» REQUIRED ACTION:
Without including any pictures, retype exactly the lines from the top of the records through the line containing "Just change countryCode", that final line included.
:: RECORDS TO PROCESS
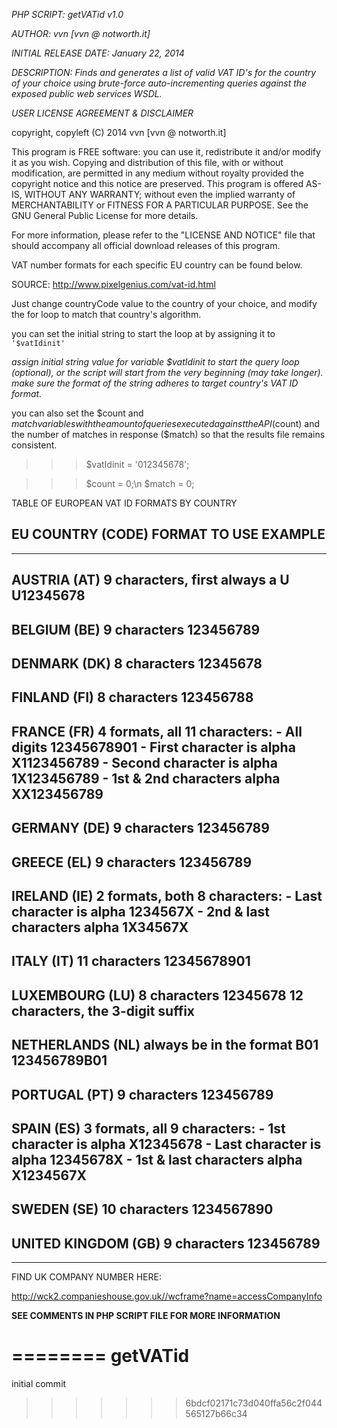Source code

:*PHP SCRIPT: getVATid v1.0*

*AUTHOR: vvn [vvn @ notworth.it]*

*INITIAL RELEASE DATE: January 22, 2014*

*DESCRIPTION: Finds and generates a list of valid VAT ID's for the country of your choice using brute-force auto-incrementing queries against the exposed public web services WSDL.*

*USER LICENSE AGREEMENT & DISCLAIMER*

copyright, copyleft (C) 2014  vvn [vvn @ notworth.it]

This program is FREE software: you can use it, redistribute it and/or modify it as you wish. Copying and distribution of this file, with or without modification, are permitted in any medium without royalty provided the copyright notice and this notice are preserved. This program is offered AS-IS, WITHOUT ANY WARRANTY; without even the implied warranty of MERCHANTABILITY or FITNESS FOR A PARTICULAR PURPOSE.  See the GNU General Public License for more details.

For more information, please refer to the "LICENSE AND NOTICE" file that should
accompany all official download releases of this program.

VAT number formats for each specific EU country can be found below.

SOURCE: http://www.pixelgenius.com/vat-id.html

Just change countryCode value to the country of your choice, and modify the for loop to match that country's algorithm.

you can set the initial string to start the loop at by assigning it to `'$vatIdinit'`

*assign initial string value for variable $vatIdinit to start the query loop (optional), or the script will start from the very beginning (may take longer). make sure the format of the string adheres to target country's VAT ID format.*

you can also set the $count and $match variables with the amount of queries executed against the API ($count) and the number of matches in response ($match) so that the results file remains consistent.

>>>$vatIdinit = '012345678';

>>>$count = 0;\n
>>>$match = 0;

TABLE OF EUROPEAN VAT ID FORMATS BY COUNTRY

EU COUNTRY (CODE)         FORMAT TO USE 	                          EXAMPLE
--------------------------------------------------------------------------------------
--------------------------------------------------------------------------------------
AUSTRIA (AT)              9 characters, first always a U 	U12345678
--------------------------------------------------------------------------------------
BELGIUM (BE)              9 characters 	                          123456789
--------------------------------------------------------------------------------------
DENMARK (DK)              8 characters 	                          12345678
--------------------------------------------------------------------------------------
FINLAND (FI)              8 characters 	                          123456788
--------------------------------------------------------------------------------------
FRANCE (FR)               4 formats, all 11 characters:
                          - All digits                                        12345678901
                          - First character is alpha                          X1123456789
                          - Second character is alpha                         1X123456789
                          - 1st & 2nd characters alpha                        XX123456789
--------------------------------------------------------------------------------------
GERMANY (DE)   	9 characters 	                          123456789
--------------------------------------------------------------------------------------
GREECE (EL)    	9 characters                     	123456789
--------------------------------------------------------------------------------------
IRELAND (IE) 	2 formats, both 8 characters:
                          - Last character is alpha                           1234567X
                          - 2nd & last characters alpha 	1X34567X
--------------------------------------------------------------------------------------
ITALY (IT) 	11 characters 	                          12345678901
--------------------------------------------------------------------------------------
LUXEMBOURG (LU) 	8 characters 	                          12345678
                	12 characters, the 3-digit suffix
--------------------------------------------------------------------------------------
NETHERLANDS (NL)          always be in the format B01                         123456789B01
--------------------------------------------------------------------------------------
PORTUGAL (PT) 	9 characters 	                          123456789
--------------------------------------------------------------------------------------
SPAIN (ES)        	3 formats, all 9 characters:
                          - 1st character is alpha                            X12345678
                          - Last character is alpha                           12345678X
                          - 1st & last characters alpha 	X1234567X
--------------------------------------------------------------------------------------
SWEDEN (SE)               10 characters                                       1234567890
--------------------------------------------------------------------------------------
UNITED KINGDOM (GB)       9 characters                     	123456789
--------------------------------------------------------------------------------------
--------------------------------------------------------------------------------------

FIND UK COMPANY NUMBER HERE:

http://wck2.companieshouse.gov.uk//wcframe?name=accessCompanyInfo

**SEE COMMENTS IN PHP SCRIPT FILE FOR MORE INFORMATION**

========
getVATid
========

initial commit
>>>>>>> 6bdcf02171c73d040ffa56c2f044565127b66c34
::::
» PROBLEM SOLUTION:
Source code

:*PHP SCRIPT: getVATid v1.0*

*AUTHOR: vvn [vvn @ notworth.it]*

*INITIAL RELEASE DATE: January 22, 2014*

*DESCRIPTION: Finds and generates a list of valid VAT ID's for the country of your choice using brute-force auto-incrementing queries against the exposed public web services WSDL.*

*USER LICENSE AGREEMENT & DISCLAIMER*

copyright, copyleft (C) 2014  vvn [vvn @ notworth.it]

This program is FREE software: you can use it, redistribute it and/or modify it as you wish. Copying and distribution of this file, with or without modification, are permitted in any medium without royalty provided the copyright notice and this notice are preserved. This program is offered AS-IS, WITHOUT ANY WARRANTY; without even the implied warranty of MERCHANTABILITY or FITNESS FOR A PARTICULAR PURPOSE.  See the GNU General Public License for more details.

For more information, please refer to the "LICENSE AND NOTICE" file that should
accompany all official download releases of this program.

VAT number formats for each specific EU country can be found below.

SOURCE: http://www.pixelgenius.com/vat-id.html

Just change countryCode value to the country of your choice, and modify the for loop to match that country's algorithm.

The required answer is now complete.